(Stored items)
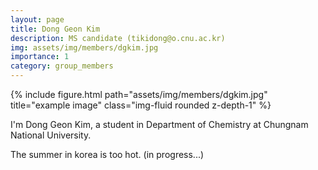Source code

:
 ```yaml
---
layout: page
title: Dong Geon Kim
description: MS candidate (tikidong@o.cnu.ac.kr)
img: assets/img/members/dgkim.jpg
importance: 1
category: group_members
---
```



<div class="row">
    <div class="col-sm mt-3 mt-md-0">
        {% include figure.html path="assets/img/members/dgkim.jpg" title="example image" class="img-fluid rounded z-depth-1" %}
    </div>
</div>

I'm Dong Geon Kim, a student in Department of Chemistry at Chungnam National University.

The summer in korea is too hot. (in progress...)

==

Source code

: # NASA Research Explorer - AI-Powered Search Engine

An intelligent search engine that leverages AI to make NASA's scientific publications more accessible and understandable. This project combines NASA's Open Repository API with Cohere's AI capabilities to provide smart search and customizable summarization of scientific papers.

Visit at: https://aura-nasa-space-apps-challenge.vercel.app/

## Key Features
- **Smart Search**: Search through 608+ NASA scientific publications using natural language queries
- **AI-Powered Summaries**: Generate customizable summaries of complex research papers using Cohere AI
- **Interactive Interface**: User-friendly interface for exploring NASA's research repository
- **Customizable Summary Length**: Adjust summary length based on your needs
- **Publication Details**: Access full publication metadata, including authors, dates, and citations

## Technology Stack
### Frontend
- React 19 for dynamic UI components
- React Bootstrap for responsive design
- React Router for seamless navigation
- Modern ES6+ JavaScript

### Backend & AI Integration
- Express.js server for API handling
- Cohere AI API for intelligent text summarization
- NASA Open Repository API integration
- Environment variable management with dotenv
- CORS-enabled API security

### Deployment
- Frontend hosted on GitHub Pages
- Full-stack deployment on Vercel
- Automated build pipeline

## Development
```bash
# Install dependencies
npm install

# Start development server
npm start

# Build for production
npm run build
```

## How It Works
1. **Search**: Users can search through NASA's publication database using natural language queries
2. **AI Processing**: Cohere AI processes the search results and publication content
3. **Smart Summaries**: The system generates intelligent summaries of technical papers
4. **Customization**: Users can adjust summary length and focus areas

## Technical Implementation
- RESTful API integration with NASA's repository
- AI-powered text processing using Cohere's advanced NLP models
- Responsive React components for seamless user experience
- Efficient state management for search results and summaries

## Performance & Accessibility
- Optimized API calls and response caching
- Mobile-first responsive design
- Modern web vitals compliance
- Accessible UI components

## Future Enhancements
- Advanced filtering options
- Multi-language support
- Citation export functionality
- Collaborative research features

* **Problem description**
Your reply is to repeat, unchanged, the lines above running from the one with "- AI-powered text" up to and including the one with "- Collaborative research features".

* **Written reply**
- AI-powered text processing using Cohere's advanced NLP models
- Responsive React components for seamless user experience
- Efficient state management for search results and summaries

## Performance & Accessibility
- Optimized API calls and response caching
- Mobile-first responsive design
- Modern web vitals compliance
- Accessible UI components

## Future Enhancements
- Advanced filtering options
- Multi-language support
- Citation export functionality
- Collaborative research features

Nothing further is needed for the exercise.